__REQUIRED WORK__
Lines of the material that include the word "known" are to be counted; only their number should be given.

__SUPPLIED RECORDS__
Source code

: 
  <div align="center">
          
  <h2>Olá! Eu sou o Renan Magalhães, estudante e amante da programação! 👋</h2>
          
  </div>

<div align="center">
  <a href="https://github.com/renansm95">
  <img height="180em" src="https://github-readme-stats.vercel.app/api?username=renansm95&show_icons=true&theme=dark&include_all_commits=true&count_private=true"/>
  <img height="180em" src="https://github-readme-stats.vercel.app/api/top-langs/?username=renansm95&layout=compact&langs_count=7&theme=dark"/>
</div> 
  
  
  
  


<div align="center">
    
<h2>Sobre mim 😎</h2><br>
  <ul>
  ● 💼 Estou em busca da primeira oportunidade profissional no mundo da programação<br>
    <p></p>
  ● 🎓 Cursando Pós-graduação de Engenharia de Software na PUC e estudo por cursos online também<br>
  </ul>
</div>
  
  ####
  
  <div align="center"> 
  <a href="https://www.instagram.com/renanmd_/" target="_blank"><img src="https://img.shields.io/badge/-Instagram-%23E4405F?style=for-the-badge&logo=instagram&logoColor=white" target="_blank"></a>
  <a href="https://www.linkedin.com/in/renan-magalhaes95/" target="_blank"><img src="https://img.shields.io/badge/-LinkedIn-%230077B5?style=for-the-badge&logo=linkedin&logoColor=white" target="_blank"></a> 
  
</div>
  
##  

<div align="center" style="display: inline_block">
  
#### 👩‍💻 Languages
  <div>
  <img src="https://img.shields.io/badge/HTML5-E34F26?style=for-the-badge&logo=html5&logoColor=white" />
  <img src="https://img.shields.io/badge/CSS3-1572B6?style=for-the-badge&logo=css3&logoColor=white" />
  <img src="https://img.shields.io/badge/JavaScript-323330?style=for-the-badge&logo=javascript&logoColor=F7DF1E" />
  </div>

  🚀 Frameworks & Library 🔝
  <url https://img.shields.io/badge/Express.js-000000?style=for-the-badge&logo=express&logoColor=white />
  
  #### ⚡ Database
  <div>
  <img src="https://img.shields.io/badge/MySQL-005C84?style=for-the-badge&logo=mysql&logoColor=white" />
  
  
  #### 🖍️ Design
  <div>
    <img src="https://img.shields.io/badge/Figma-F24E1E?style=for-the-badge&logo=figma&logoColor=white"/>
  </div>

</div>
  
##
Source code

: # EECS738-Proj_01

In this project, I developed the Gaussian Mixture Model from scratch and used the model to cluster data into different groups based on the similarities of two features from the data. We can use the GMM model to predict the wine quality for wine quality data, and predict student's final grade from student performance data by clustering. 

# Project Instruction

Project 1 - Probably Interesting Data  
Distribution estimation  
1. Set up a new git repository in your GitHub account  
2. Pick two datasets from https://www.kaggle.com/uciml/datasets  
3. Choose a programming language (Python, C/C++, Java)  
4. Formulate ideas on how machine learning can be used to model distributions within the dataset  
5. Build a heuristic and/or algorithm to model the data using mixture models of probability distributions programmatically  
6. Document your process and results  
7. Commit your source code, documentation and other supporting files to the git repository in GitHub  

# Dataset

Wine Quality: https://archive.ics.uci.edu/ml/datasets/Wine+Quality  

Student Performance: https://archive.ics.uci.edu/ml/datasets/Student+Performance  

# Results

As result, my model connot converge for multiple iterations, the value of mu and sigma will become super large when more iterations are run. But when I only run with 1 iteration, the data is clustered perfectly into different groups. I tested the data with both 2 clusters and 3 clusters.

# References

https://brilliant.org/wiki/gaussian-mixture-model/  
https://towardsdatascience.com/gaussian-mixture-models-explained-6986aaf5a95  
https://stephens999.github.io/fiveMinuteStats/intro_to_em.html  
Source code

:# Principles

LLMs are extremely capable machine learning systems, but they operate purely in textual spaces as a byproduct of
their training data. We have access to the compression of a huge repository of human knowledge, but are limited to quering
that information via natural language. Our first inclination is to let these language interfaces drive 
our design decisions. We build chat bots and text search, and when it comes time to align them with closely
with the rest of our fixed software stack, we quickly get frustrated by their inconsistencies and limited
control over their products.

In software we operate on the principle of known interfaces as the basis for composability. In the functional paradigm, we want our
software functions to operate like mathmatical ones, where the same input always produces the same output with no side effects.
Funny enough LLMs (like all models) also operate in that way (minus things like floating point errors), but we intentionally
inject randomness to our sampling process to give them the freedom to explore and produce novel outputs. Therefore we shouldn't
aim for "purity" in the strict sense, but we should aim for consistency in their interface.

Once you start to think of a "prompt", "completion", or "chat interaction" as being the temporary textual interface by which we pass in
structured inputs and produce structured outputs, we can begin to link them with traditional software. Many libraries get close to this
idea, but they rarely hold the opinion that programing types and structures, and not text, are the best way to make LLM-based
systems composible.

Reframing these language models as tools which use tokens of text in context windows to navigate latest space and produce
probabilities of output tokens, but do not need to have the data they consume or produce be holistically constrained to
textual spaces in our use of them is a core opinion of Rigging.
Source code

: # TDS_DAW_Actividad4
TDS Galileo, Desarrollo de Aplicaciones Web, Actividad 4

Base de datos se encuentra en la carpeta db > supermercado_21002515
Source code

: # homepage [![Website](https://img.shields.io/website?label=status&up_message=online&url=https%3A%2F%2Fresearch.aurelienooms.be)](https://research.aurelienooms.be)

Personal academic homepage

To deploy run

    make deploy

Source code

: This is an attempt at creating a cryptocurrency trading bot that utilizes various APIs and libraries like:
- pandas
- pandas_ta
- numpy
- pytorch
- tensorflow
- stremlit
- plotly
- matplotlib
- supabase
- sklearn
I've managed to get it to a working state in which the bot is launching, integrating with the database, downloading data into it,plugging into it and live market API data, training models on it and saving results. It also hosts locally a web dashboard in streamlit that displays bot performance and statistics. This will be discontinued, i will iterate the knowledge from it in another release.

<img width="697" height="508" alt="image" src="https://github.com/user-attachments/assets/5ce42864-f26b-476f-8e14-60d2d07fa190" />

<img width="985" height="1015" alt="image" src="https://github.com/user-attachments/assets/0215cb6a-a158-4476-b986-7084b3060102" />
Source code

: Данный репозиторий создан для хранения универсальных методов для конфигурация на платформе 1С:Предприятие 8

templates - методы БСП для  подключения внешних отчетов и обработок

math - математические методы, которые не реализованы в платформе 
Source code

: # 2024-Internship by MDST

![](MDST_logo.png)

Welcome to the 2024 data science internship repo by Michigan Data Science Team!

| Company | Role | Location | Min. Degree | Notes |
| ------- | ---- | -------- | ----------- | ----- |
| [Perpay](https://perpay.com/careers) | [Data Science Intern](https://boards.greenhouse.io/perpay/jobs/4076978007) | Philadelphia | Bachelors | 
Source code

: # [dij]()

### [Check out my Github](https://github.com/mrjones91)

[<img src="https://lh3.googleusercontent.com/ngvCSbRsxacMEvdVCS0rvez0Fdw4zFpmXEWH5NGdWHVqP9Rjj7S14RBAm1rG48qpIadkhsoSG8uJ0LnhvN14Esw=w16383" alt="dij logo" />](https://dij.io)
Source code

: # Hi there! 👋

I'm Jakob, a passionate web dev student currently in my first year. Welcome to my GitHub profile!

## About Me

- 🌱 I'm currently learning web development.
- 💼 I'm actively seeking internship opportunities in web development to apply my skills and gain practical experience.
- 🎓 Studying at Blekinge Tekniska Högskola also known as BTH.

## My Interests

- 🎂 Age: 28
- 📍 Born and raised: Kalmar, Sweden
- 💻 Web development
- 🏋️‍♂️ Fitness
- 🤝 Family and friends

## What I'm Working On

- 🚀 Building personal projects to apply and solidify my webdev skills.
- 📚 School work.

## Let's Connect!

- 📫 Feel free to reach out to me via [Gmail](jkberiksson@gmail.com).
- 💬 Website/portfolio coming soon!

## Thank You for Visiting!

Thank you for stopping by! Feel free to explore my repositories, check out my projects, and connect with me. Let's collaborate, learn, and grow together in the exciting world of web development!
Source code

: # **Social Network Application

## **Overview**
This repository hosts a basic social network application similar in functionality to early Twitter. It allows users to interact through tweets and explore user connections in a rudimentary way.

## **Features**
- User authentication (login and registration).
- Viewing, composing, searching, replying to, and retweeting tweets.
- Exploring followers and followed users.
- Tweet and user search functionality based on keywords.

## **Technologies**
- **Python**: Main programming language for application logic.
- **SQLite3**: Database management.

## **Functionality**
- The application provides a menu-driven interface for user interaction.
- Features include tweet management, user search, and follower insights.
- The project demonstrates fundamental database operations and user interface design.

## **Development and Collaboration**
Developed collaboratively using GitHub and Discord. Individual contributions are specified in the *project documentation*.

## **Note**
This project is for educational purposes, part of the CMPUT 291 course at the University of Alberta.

__TASK SOLUTION__
2